Single by Chevelle

from the album Hats Off to the Bull
- Released: October 10, 2011
- Genre: Alternative metal
- Length: 3:42
- Label: Epic
- Songwriters: Pete Loeffler; Sam Loeffler;
- Producer: Joe Barresi

Chevelle singles chronology
| "Shameful Metaphors" (2010) | "Face to the Floor" (2011) | "Hats Off to the Bull" (2012) |

Music video
- "Face to the Floor" on YouTube

= Face to the Floor =

"Face to the Floor" is a song by American rock band Chevelle. It is the first single from the band's album, Hats Off to the Bull.

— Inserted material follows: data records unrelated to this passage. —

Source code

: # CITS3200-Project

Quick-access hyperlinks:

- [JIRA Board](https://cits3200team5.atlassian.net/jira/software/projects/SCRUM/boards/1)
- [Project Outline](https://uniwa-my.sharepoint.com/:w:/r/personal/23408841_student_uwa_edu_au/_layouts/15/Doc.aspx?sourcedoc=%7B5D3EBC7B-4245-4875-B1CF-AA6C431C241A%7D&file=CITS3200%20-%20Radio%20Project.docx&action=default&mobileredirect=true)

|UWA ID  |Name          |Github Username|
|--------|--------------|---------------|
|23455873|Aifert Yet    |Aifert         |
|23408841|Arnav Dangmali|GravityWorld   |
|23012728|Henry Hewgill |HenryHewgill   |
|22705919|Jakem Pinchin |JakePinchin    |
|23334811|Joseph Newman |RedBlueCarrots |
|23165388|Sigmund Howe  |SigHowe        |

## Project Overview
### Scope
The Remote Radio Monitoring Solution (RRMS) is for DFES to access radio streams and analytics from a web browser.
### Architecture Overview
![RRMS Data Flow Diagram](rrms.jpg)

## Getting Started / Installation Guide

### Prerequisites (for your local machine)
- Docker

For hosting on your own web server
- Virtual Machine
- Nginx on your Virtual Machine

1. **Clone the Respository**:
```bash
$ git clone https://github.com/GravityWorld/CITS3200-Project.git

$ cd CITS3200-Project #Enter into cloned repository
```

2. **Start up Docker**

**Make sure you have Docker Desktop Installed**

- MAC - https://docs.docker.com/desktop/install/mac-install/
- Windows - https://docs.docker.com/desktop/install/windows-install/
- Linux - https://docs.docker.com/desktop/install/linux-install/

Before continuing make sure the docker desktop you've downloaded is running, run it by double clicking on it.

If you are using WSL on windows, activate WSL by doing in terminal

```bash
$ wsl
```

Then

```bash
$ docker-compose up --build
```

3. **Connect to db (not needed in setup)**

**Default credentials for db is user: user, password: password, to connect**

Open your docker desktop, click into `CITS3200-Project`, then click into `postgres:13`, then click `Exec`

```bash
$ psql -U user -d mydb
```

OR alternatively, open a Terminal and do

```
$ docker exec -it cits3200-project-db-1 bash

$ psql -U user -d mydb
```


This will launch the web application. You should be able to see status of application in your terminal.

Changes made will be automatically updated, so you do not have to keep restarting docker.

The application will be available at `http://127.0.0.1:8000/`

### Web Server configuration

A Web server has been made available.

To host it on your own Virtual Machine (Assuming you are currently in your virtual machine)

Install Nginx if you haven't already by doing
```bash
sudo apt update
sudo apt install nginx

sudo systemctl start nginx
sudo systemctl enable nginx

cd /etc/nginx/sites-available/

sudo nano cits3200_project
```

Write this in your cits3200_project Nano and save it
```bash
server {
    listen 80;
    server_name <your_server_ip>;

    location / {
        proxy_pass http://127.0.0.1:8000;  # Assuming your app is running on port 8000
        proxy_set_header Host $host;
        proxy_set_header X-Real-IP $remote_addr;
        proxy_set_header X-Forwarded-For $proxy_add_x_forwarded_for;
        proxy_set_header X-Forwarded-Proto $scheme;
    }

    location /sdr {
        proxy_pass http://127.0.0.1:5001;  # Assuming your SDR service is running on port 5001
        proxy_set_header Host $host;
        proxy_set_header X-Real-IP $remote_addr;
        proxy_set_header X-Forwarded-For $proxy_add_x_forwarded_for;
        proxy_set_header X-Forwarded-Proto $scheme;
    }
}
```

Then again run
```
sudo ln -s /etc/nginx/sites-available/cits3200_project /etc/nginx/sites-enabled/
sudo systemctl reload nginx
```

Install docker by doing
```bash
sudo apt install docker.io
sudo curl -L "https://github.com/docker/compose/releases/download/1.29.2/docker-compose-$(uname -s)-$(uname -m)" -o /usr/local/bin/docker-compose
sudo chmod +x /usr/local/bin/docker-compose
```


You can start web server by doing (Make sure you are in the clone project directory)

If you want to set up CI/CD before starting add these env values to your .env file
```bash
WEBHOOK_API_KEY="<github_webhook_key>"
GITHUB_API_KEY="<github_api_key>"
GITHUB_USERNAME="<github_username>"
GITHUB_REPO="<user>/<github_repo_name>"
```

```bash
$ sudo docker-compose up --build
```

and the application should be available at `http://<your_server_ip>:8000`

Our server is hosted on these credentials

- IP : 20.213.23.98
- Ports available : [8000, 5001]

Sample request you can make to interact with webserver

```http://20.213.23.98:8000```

According to the band, it is a "pissed off, angry song about people who got taken by the Ponzi scheme that Bernie Madoff had for all those years." "Face to the Floor" reached No. 1 on Billboards Mainstream Rock chart, their first No. 1 single since "Vitamin R (Leading Us Along)". It was also the band's last top-ten single (to date) on the Alternative Songs chart, where it reached No. 7. The song's style has been described as a "cathartic alt-metal".

==Critical reception==
Billboard rated "Face to the Floor" 80 out of 100, saying "Floor" delivers nearly four minutes of the cathartic alt-metal fans have come to expect from Chevelle." Liz Ramanand of Loudwire gave the song 4 out of 5 stars, praising it for its consistently "heavy, catchy guitar riffs".

==Charts==

===Weekly charts===

Weekly chart performance for "Face to the Floor"
| Chart (2011–2012) | Peak position |
|---|---|
| Canada Rock (Billboard) | 11 |
| US Bubbling Under Hot 100 (Billboard) | 10 |
| US Hot Rock & Alternative Songs (Billboard) | 3 |

===Year-end charts===

Year-end chart performance for "Face to the Floor"
| Chart (2012) | Position |
|---|---|
| US Hot Rock Songs (Billboard) | 11 |

==Certifications==

Certifications for "Face to the Floor"
| Region | Certification | Certified units/sales |
| United States (RIAA) | Gold | 500,000^{‡} |
^{‡} Sales+streaming figures based on certification alone.